> Me again: OK, let's try this again. Pretend you're composing a sound
> track
> for a movie about a lonely rural guy from Kentucky or West Virginia,
> who's
> living in Detroit making a buck in the auto factories, and who spends
> a
> lot of time pining for his old home, and wondering just what the heck
> he's
> doing in this big depressing city. Now would you use an arrangement
> that
> sounded like it employed some off-duty singers from the Comet
> commercial
> being taped in the next studio, or would you use something a bit less
> jingle-like and glossy? I fet the feeling that Chet shoe-horned
> everybody
> into his own poppy world, whether they belonged their or not. 
> 
        [Matt Benz]  But Terry, the songs aren't for a movie soundtrack,
designed to convey or pull at the emotions of a theatre audience, they
were made so that the folks in the auto factories would *want* to hear
the songs on the radio. And that sound is what sold records at the time.

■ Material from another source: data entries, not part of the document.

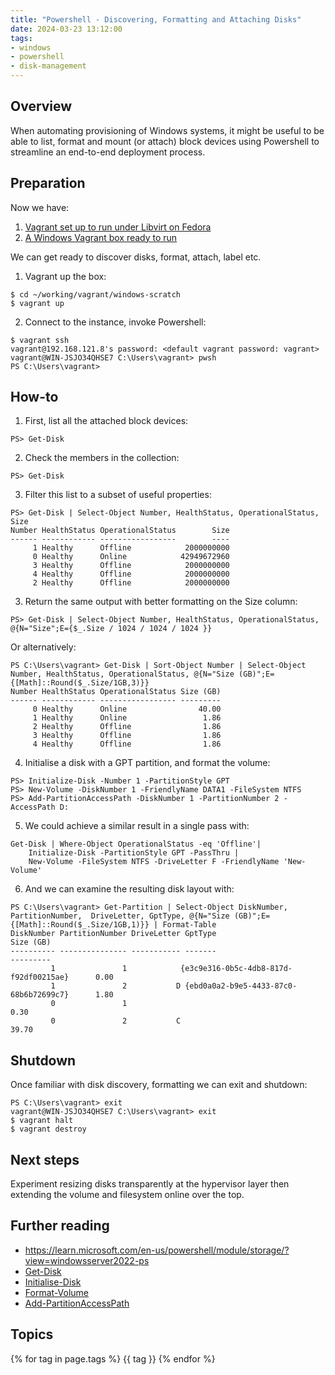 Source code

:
 ```yaml
---
title: "Powershell - Discovering, Formatting and Attaching Disks"
date: 2024-03-23 13:12:00
tags:
- windows
- powershell
- disk-management
---
```


## Overview
When automating provisioning of Windows systems, it might be useful to be able to list, format and mount (or attach) block devices using Powershell to streamline an end-to-end deployment process.

## Preparation
Now we have:
1. [Vagrant set up to run under Libvirt on Fedora](https://wmcdonald404.github.io/github-pages/2024/03/20/18-51-00-linux-vagrant-libvirt-on-fedora.html)
2. [A Windows Vagrant box ready to run](https://wmcdonald404.github.io/github-pages/2024/03/22/22-44-00-linux-vagrant-windows-boxes.html)

We can get ready to discover disks, format, attach, label etc.

1. Vagrant up the box:
```
$ cd ~/working/vagrant/windows-scratch
$ vagrant up
```

2. Connect to the instance, invoke Powershell:
```
$ vagrant ssh
vagrant@192.168.121.8's password: <default vagrant password: vagrant>
vagrant@WIN-JSJO34QHSE7 C:\Users\vagrant> pwsh
PS C:\Users\vagrant> 
```

## How-to

1. First, list all the attached block devices:
```
PS> Get-Disk
```

2. Check the members in the collection:
```
PS> Get-Disk
```

3. Filter this list to a subset of useful properties:
```
PS> Get-Disk | Select-Object Number, HealthStatus, OperationalStatus, Size
Number HealthStatus OperationalStatus        Size
------ ------------ -----------------        ----
     1 Healthy      Offline            2000000000
     0 Healthy      Online            42949672960
     3 Healthy      Offline            2000000000
     4 Healthy      Offline            2000000000
     2 Healthy      Offline            2000000000
```

3. Return the same output with better formatting on the Size column:
```
PS> Get-Disk | Select-Object Number, HealthStatus, OperationalStatus, @{N="Size";E={$_.Size / 1024 / 1024 / 1024 }}
```
Or alternatively:
```
PS C:\Users\vagrant> Get-Disk | Sort-Object Number | Select-Object Number, HealthStatus, OperationalStatus, @{N="Size (GB)";E={[Math]::Round($_.Size/1GB,3)}}
Number HealthStatus OperationalStatus Size (GB)
------ ------------ ----------------- ---------
     0 Healthy      Online                40.00
     1 Healthy      Online                 1.86
     2 Healthy      Offline                1.86
     3 Healthy      Offline                1.86
     4 Healthy      Offline                1.86
```

4. Initialise a disk with a GPT partition, and format the volume:
```
PS> Initialize-Disk -Number 1 -PartitionStyle GPT
PS> New-Volume -DiskNumber 1 -FriendlyName DATA1 -FileSystem NTFS
PS> Add-PartitionAccessPath -DiskNumber 1 -PartitionNumber 2 -AccessPath D:
```

5. We could achieve a similar result in a single pass with:
```
Get-Disk | Where-Object OperationalStatus -eq 'Offline'|
    Initialize-Disk -PartitionStyle GPT -PassThru |
    New-Volume -FileSystem NTFS -DriveLetter F -FriendlyName 'New-Volume'
```

6. And we can examine the resulting disk layout with:
```
PS C:\Users\vagrant> Get-Partition | Select-Object DiskNumber, PartitionNumber,  DriveLetter, GptType, @{N="Size (GB)";E={[Math]::Round($_.Size/1GB,1)}} | Format-Table         
DiskNumber PartitionNumber DriveLetter GptType                                Size (GB)
---------- --------------- ----------- -------                                ---------
         1               1            {e3c9e316-0b5c-4db8-817d-f92df00215ae}      0.00
         1               2           D {ebd0a0a2-b9e5-4433-87c0-68b6b72699c7}      1.80
         0               1                                                        0.30
         0               2           C                                            39.70
```

## Shutdown
Once familiar with disk discovery, formatting we can exit and shutdown:

```
PS C:\Users\vagrant> exit
vagrant@WIN-JSJO34QHSE7 C:\Users\vagrant> exit
$ vagrant halt
$ vagrant destroy
```

## Next steps
Experiment resizing disks transparently at the hypervisor layer then extending the volume and filesystem online over the top.

## Further reading
- https://learn.microsoft.com/en-us/powershell/module/storage/?view=windowsserver2022-ps
- [Get-Disk](https://learn.microsoft.com/en-us/powershell/module/storage/get-disk?view=windowsserver2022-ps) 
- [Initialise-Disk](https://learn.microsoft.com/en-us/powershell/module/storage/initialize-disk?view=windowsserver2022-ps)
- [Format-Volume](https://learn.microsoft.com/en-us/powershell/module/storage/format-volume?view=windowsserver2022-ps)
- [Add-PartitionAccessPath](https://learn.microsoft.com/en-us/powershell/module/storage/add-partitionaccesspath?view=windowsserver2022-ps)

## Topics
{% for tag in page.tags %}
    {{ tag }}
{% endfor %} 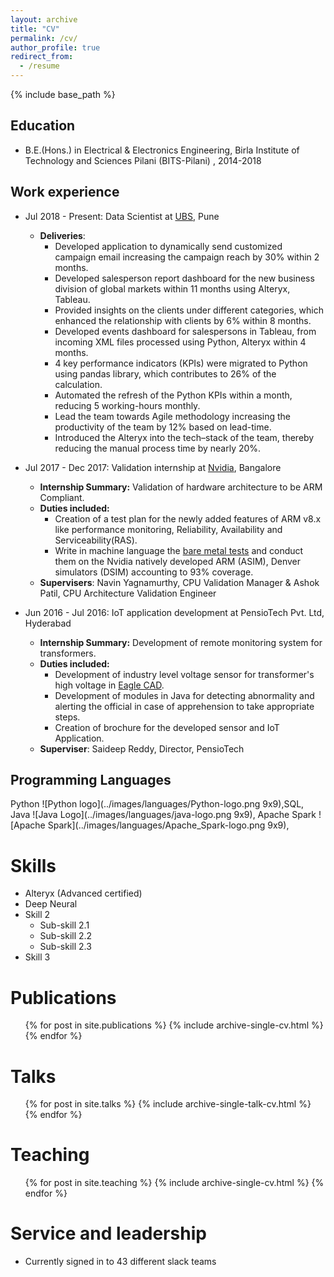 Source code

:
 ```yaml
---
layout: archive
title: "CV"
permalink: /cv/
author_profile: true
redirect_from:
  - /resume
---
```


{% include base_path %}

## Education
* B.E.(Hons.) in Electrical & Electronics Engineering, Birla Institute of Technology and Sciences Pilani (BITS-Pilani)
, 2014-2018

## Work experience
* Jul 2018 - Present: Data Scientist at [UBS](https://www.ubs.com/), Pune
  * **Deliveries**: 
    * Developed application to dynamically send customized campaign email increasing the campaign reach by 30% within 2 months.
    * Developed salesperson report dashboard for the new business division of global markets within 11 months using
     Alteryx, Tableau.
    * Provided insights on the clients under different categories, which enhanced the relationship with clients by 6% within 8 months.
    * Developed events dashboard for salespersons in Tableau, from incoming XML files processed using Python, Alteryx
     within 4 months.
    * 4 key performance indicators (KPIs) were migrated to Python using pandas library, which contributes to 26% of the calculation.
    * Automated the refresh of the Python KPIs within a month, reducing 5 working-hours monthly.
    * Lead the team towards Agile methodology increasing the productivity of the team by 12% based on lead-time.
    * Introduced the Alteryx into the tech–stack of the team, thereby reducing the manual process time by nearly 20%. 

* Jul 2017 - Dec 2017: Validation internship at [Nvidia](https://www.nvidia.com/en-in/), Bangalore
    * **Internship Summary:** Validation of hardware architecture to be ARM Compliant.
    * **Duties included:** 
        * Creation of a test plan for the newly added features of ARM v8.x like performance monitoring, Reliability, Availability and Serviceability(RAS). 
        * Write in machine language the [bare metal tests](https://en.wikipedia.org/wiki/Bare_machine) and conduct them on the Nvidia natively developed ARM (ASIM), Denver simulators (DSIM) accounting to 93% coverage.
    * **Supervisers**: Navin Yagnamurthy, CPU Validation Manager & Ashok Patil, CPU Architecture Validation Engineer
     
* Jun 2016 - Jul 2016: IoT application development at PensioTech Pvt. Ltd, Hyderabad
  * **Internship Summary:** Development of remote monitoring system for transformers.
  * **Duties included:** 
    * Development of industry level voltage sensor for transformer's high voltage in [Eagle CAD](http://eagle.autodesk.com/).
    * Development of modules in Java for detecting abnormality and alerting the official in case of
     apprehension to take appropriate steps.
    * Creation of brochure for the developed sensor and IoT Application.
  * **Superviser**: Saideep Reddy, Director, PensioTech
  
## Programming Languages
Python ![Python logo](../images/languages/Python-logo.png 9x9),SQL,  Java ![Java Logo](../images/languages/java-logo.png 9x9), Apache Spark ![Apache Spark](../images/languages/Apache_Spark-logo.png 9x9), 

Skills 
======
* Alteryx (Advanced certified)
* Deep Neural 
* Skill 2
  * Sub-skill 2.1
  * Sub-skill 2.2
  * Sub-skill 2.3
* Skill 3

Publications
======
  <ul>{% for post in site.publications %}
    {% include archive-single-cv.html %}
  {% endfor %}</ul>
  
Talks
======
  <ul>{% for post in site.talks %}
    {% include archive-single-talk-cv.html %}
  {% endfor %}</ul>
  
Teaching
======
  <ul>{% for post in site.teaching %}
    {% include archive-single-cv.html %}
  {% endfor %}</ul>
  
Service and leadership
======
* Currently signed in to 43 different slack teams
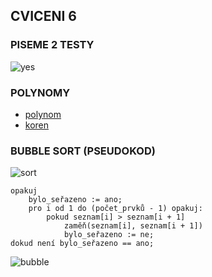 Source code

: ## CVICENI 6

### PISEME 2 TESTY
![yes](https://media2.giphy.com/media/gw3IWyGkC0rsazTi/giphy.webp?cid=ecf05e47b6963bab9ac78fe0599e1315732dba74046a8abe&rid=giphy.webp)

### POLYNOMY

- [polynom](https://cs.wikipedia.org/wiki/Polynom)
- [koren](https://cs.wikipedia.org/wiki/Ko%C5%99en_(matematika))

### BUBBLE SORT (PSEUDOKOD)
![sort](https://media2.giphy.com/media/fdFQlt5A45jyw/giphy.webp?cid=790b76113c2303e5638555a70a7ec482f7550af831dd42af&rid=giphy.webp)

```
opakuj
    bylo_seřazeno := ano;
    pro i od 1 do (počet_prvků - 1) opakuj:
        pokud seznam[i] > seznam[i + 1]
            zaměň(seznam[i], seznam[i + 1])
            bylo_seřazeno := ne;
dokud není bylo_seřazeno == ano;
```

![bubble](https://media0.giphy.com/media/EuHg1YuuW37LW/giphy.webp?cid=790b76113c2303e5638555a70a7ec482f7550af831dd42af&rid=giphy.webp) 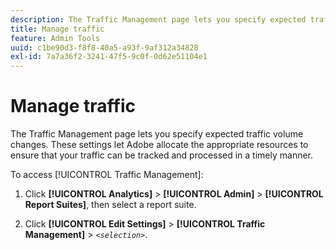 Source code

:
 ```yaml
---
description: The Traffic Management page lets you specify expected traffic volume changes. These settings let Adobe allocate the appropriate resources to ensure that your traffic can be tracked and processed in a timely manner.
title: Manage traffic
feature: Admin Tools
uuid: c1be90d3-f8f8-40a5-a93f-9af312a34828
exl-id: 7a7a36f2-3241-47f5-9c0f-0d62e51104e1
---
```

# Manage traffic

The Traffic Management page lets you specify expected traffic volume changes. These settings let Adobe allocate the appropriate resources to ensure that your traffic can be tracked and processed in a timely manner.

To access [!UICONTROL Traffic Management]:

1. Click **[!UICONTROL Analytics]** > **[!UICONTROL Admin]** > **[!UICONTROL Report Suites]**, then select a report suite.

1. Click **[!UICONTROL Edit Settings]** > **[!UICONTROL Traffic Management]** > *`<selection>`*.

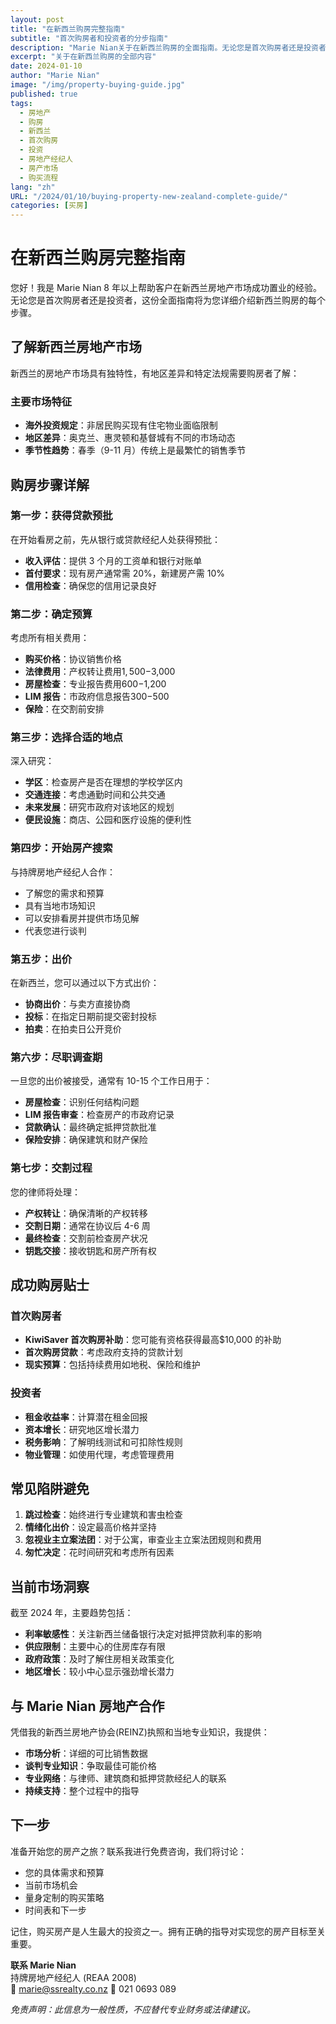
 ```yaml
---
layout: post
title: "在新西兰购房完整指南"
subtitle: "首次购房者和投资者的分步指南"
description: "Marie Nian关于在新西兰购房的全面指南。无论您是首次购房者还是投资者，本指南都将为您详细介绍购房的每个步骤。"
excerpt: "关于在新西兰购房的全部内容"
date: 2024-01-10
author: "Marie Nian"
image: "/img/property-buying-guide.jpg"
published: true
tags:
  - 房地产
  - 购房
  - 新西兰
  - 首次购房
  - 投资
  - 房地产经纪人
  - 房产市场
  - 购买流程
lang: "zh"
URL: "/2024/01/10/buying-property-new-zealand-complete-guide/"
categories: [买房]
---
```


# 在新西兰购房完整指南

您好！我是 Marie Nian 8 年以上帮助客户在新西兰房地产市场成功置业的经验。无论您是首次购房者还是投资者，这份全面指南将为您详细介绍新西兰购房的每个步骤。

## 了解新西兰房地产市场

新西兰的房地产市场具有独特性，有地区差异和特定法规需要购房者了解：

### 主要市场特征

- **海外投资规定**：非居民购买现有住宅物业面临限制
- **地区差异**：奥克兰、惠灵顿和基督城有不同的市场动态
- **季节性趋势**：春季（9-11 月）传统上是最繁忙的销售季节

## 购房步骤详解

### 第一步：获得贷款预批

在开始看房之前，先从银行或贷款经纪人处获得预批：

- **收入评估**：提供 3 个月的工资单和银行对账单
- **首付要求**：现有房产通常需 20%，新建房产需 10%
- **信用检查**：确保您的信用记录良好

### 第二步：确定预算

考虑所有相关费用：

- **购买价格**：协议销售价格
- **法律费用**：产权转让费用$1,500-$3,000
- **房屋检查**：专业报告费用$600-$1,200
- **LIM 报告**：市政府信息报告$300-$500
- **保险**：在交割前安排

### 第三步：选择合适的地点

深入研究：

- **学区**：检查房产是否在理想的学校学区内
- **交通连接**：考虑通勤时间和公共交通
- **未来发展**：研究市政府对该地区的规划
- **便民设施**：商店、公园和医疗设施的便利性

### 第四步：开始房产搜索

与持牌房地产经纪人合作：

- 了解您的需求和预算
- 具有当地市场知识
- 可以安排看房并提供市场见解
- 代表您进行谈判

### 第五步：出价

在新西兰，您可以通过以下方式出价：

- **协商出价**：与卖方直接协商
- **投标**：在指定日期前提交密封投标
- **拍卖**：在拍卖日公开竞价

### 第六步：尽职调查期

一旦您的出价被接受，通常有 10-15 个工作日用于：

- **房屋检查**：识别任何结构问题
- **LIM 报告审查**：检查房产的市政府记录
- **贷款确认**：最终确定抵押贷款批准
- **保险安排**：确保建筑和财产保险

### 第七步：交割过程

您的律师将处理：

- **产权转让**：确保清晰的产权转移
- **交割日期**：通常在协议后 4-6 周
- **最终检查**：交割前检查房产状况
- **钥匙交接**：接收钥匙和房产所有权

## 成功购房贴士

### 首次购房者

- **KiwiSaver 首次购房补助**：您可能有资格获得最高$10,000 的补助
- **首次购房贷款**：考虑政府支持的贷款计划
- **现实预算**：包括持续费用如地税、保险和维护

### 投资者

- **租金收益率**：计算潜在租金回报
- **资本增长**：研究地区增长潜力
- **税务影响**：了解明线测试和可扣除性规则
- **物业管理**：如使用代理，考虑管理费用

## 常见陷阱避免

1. **跳过检查**：始终进行专业建筑和害虫检查
2. **情绪化出价**：设定最高价格并坚持
3. **忽视业主立案法团**：对于公寓，审查业主立案法团规则和费用
4. **匆忙决定**：花时间研究和考虑所有因素

## 当前市场洞察

截至 2024 年，主要趋势包括：

- **利率敏感性**：关注新西兰储备银行决定对抵押贷款利率的影响
- **供应限制**：主要中心的住房库存有限
- **政府政策**：及时了解住房相关政策变化
- **地区增长**：较小中心显示强劲增长潜力

## 与 Marie Nian 房地产合作

凭借我的新西兰房地产协会(REINZ)执照和当地专业知识，我提供：

- **市场分析**：详细的可比销售数据
- **谈判专业知识**：争取最佳可能价格
- **专业网络**：与律师、建筑商和抵押贷款经纪人的联系
- **持续支持**：整个过程中的指导

## 下一步

准备开始您的房产之旅？联系我进行免费咨询，我们将讨论：

- 您的具体需求和预算
- 当前市场机会
- 量身定制的购买策略
- 时间表和下一步

记住，购买房产是人生最大的投资之一。拥有正确的指导对实现您的房产目标至关重要。

**联系 Marie Nian**  
持牌房地产经纪人 (REAA 2008)  
📧 marie@ssrealty.co.nz
📱 021 0693 089

_免责声明：此信息为一般性质，不应替代专业财务或法律建议。_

Bare was working within the system, not rebelling against it. 

        And while I'm not saying that life in a factory is/was just a
life of grimness, I can't see how a stark and depressing arrangement
would appeal to a factory guy, even if he could identify with the song's
theme.  No matter the artistic merits of such an arrangement. That's
evidently not what Bare was shooting for. 

        While I can sympathize with your arguments over arrangements, I
think that the flaw in your case is that you *assume* the artist would
do the arrangement you think suits the song best. You suspect that the
artist is forced to bend to Atkins musical will, and if Bare had his
way, he would of gone for a sparse arrangement.